Absolutely nothing. Facebook goes on. They make a show of contrition, talk up new controls they’ve put in place to keep anything of the sort from happening again*. And they keep marketing users’ personal information to anyone who might want to advertise.

* It will. We’ve seen every form of access-control ever invented hacked. The information exists, it’s valuable, therefor someone will steal it.

That’s their whole business model. They can’t change it. The only thing that might–and I emphasize “might”–kill Facebook would be for them to say, “You know, you’re right. It’s unethical for us to make money by selling your private information. We won’t do it any more. Oh, and effective immediately, Facebook will cost you $9.99 a month.”

7 thoughts on “Face It

  1. I was going to share this on Facebook, but I didn’t want to put you under additional scrutiny. Of course, just by typing “Facebook,” might I have?

    Like

  2. Perhaps I’m living in a fools paradise- I’m perfectly willing to concede the possibility- but I just don’t feel the sense of alarm about my personal information being harvested that, it seems, I should.
    I mean, okay; my various passwords and card numbers- right. That concerns me, but my preferences when it comes to kitchen appliances and brands of canned chili (whichever is the cheapest that week)? Not so much.
    My understanding (which may be incomplete), is that shadowy institutions may use my personal information to influence my choices on social media. If so, that’s what FB has been doing for years, and I don’t think they have talked me into a foolish purchase yet.
    I think most of us, by this time, have grown a sort of filter with which we seine out all the stuff we don’t care about. FB constantly parades all sorts of offers and opportunities across my screen, most of which I totally ignore- in fact, I’ve stopped seeing them.
    So, I’m having a little trouble becoming alarmed about the current kerfuffle. Maybe that’s foolish of me, but, as I said, there are some things I don’t mind being foolish about.

    Liked by 1 person

    • Most of the people who are up in arms aren’t concerned about the harvesting of information about your likes and dislikes to sell you stuff you don’t need.

      It’s what can be done with a sufficiently large aggregated database of those likes and dislikes–especially when combined with things like location information (especially if you’ve used Facebook from a phone), your contacts, and your calendar information. Research shows it doesn’t take much information to make very accurate assumptions about your medical issues, sexual orientation, and political inclinations. And not just yours–your contacts will tend to be somewhat similar to you; by looking at the web of followers/following, someone interested can identify whole blocks of people who might, say, tend to vote the same way.

      In the current kerfuffle, CA used FB data to identify people who might be receptive to Trump’s message and pushed them Trump posts.
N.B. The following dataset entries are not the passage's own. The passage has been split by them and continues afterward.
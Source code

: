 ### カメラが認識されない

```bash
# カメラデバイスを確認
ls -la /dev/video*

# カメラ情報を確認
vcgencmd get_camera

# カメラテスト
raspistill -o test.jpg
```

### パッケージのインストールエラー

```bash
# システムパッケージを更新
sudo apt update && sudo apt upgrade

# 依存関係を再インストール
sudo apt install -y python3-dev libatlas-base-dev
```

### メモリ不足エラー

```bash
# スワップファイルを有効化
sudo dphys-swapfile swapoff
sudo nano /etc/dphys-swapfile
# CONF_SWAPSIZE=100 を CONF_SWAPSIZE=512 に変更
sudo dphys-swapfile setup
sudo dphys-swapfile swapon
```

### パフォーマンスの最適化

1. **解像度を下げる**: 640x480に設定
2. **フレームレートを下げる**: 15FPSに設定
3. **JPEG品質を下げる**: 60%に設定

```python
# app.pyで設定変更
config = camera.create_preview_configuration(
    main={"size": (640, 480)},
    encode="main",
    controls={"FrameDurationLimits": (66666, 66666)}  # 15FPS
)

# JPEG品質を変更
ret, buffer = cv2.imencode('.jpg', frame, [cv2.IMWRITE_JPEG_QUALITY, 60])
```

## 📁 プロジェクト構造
And they picked out probable Democratic voters and pushed pro-Bernie messages at them, possibly siphoning votes away from Hilary. In both cases, apparently, they were able to identify their targets in tightly-contested locations.

      Liked by 1 person

  3. My Instagram account was hijacked by a Russian bot this past weekend. There is no simple fix for when that happens. There’s no complicated fix for it. I’m hijacked and my account is now run by a Russian bot and that’s that. As I thought about it, I realized I’m much madder at Instagram/Facebook than at the Russian bot. But, even though I’m furious at the privacy violations and the Russian meddling and Facebook’s lazy way of saying, “Uh, sorry. We’ll take care of this. Sure we will. Yup, we’ll get right on it.” did I delete Facebook? I didn’t. I couldn’t. Not yet. But, I thought about it. And, that’s a first step, right?

    Like

    • Sorry to hear about the hijacking. I can’t honestly say I’m surprised about their unhelpfulness, though. It’s cheaper for them to blow you off than to do any work, and they figure you’ll create a new account anyway. Because their offering is so wonderful, right?

      It could be a first step. But only if you take a second step. Otherwise it’s just a very short line-dance.